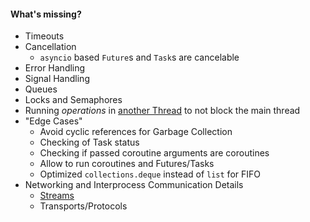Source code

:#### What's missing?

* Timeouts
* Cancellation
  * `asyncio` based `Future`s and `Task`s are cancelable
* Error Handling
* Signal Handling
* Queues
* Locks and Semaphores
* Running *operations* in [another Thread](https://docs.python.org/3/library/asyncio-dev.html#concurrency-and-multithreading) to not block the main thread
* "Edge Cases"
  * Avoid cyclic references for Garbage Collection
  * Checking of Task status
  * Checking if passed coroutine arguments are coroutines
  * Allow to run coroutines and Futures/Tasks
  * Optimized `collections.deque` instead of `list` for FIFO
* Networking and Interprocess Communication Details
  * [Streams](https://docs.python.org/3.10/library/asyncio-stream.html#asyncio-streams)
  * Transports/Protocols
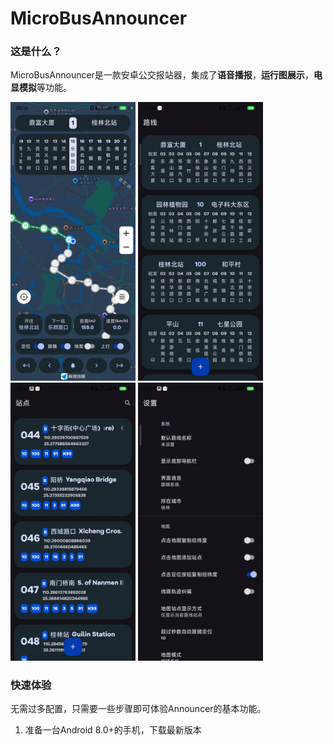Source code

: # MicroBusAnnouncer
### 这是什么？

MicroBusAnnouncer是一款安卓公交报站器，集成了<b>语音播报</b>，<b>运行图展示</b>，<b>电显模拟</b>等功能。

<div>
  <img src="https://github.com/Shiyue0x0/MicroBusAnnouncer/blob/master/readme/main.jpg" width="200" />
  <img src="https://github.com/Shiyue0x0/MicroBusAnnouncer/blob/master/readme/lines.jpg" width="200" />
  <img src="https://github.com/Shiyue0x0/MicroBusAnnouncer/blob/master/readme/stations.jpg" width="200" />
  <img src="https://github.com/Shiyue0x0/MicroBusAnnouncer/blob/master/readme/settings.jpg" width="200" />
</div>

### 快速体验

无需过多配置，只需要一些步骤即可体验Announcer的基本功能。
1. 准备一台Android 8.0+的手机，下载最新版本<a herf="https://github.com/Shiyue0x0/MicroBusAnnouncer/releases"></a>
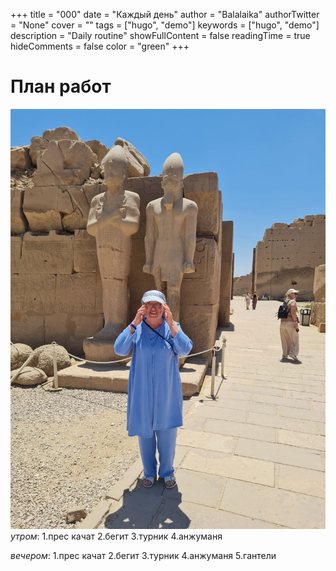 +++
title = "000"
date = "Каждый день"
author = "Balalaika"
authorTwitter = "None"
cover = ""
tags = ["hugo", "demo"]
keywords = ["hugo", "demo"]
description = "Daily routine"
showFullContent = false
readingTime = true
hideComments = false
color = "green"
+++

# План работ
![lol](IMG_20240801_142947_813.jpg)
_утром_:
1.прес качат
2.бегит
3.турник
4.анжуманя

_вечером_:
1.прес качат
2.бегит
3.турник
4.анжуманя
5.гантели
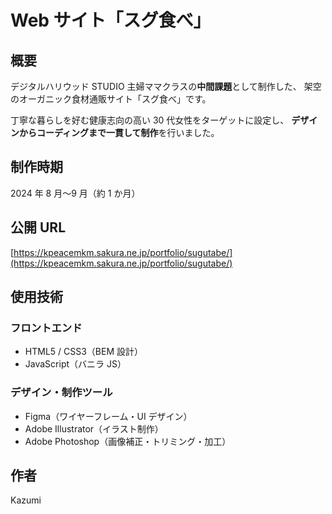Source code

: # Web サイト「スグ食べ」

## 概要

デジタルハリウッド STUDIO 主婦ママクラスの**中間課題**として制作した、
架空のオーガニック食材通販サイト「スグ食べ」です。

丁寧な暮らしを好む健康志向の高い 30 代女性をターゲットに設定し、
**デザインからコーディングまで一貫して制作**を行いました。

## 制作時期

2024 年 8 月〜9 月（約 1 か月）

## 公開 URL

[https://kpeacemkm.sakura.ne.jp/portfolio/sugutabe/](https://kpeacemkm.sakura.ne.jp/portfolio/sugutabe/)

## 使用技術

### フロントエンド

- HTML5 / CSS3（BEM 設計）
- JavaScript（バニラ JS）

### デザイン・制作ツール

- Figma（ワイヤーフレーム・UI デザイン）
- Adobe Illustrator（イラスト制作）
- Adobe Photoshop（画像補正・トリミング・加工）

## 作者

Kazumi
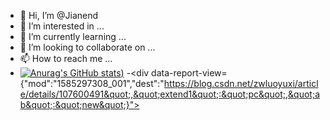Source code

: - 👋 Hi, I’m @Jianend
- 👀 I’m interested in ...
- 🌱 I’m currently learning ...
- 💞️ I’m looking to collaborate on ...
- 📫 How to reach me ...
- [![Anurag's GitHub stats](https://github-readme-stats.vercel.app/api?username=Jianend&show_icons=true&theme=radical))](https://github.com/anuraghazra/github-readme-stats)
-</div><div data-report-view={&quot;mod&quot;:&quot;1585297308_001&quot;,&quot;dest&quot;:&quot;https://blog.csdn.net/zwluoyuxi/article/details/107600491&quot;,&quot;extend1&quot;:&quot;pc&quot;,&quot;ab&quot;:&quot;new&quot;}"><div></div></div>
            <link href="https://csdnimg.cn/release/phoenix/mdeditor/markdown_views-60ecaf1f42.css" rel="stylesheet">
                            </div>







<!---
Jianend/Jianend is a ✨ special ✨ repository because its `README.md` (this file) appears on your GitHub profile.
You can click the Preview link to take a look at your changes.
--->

#### Task directions:
Reproduce verbatim the lines of the material above, beginning with its first line and ending with the line that contains "for Garbage Collection"; skip pictures.

#### Result of this exercise:
Source code

:#### What's missing?

* Timeouts
* Cancellation
  * `asyncio` based `Future`s and `Task`s are cancelable
* Error Handling
* Signal Handling
* Queues
* Locks and Semaphores
* Running *operations* in [another Thread](https://docs.python.org/3/library/asyncio-dev.html#concurrency-and-multithreading) to not block the main thread
* "Edge Cases"
  * Avoid cyclic references for Garbage Collection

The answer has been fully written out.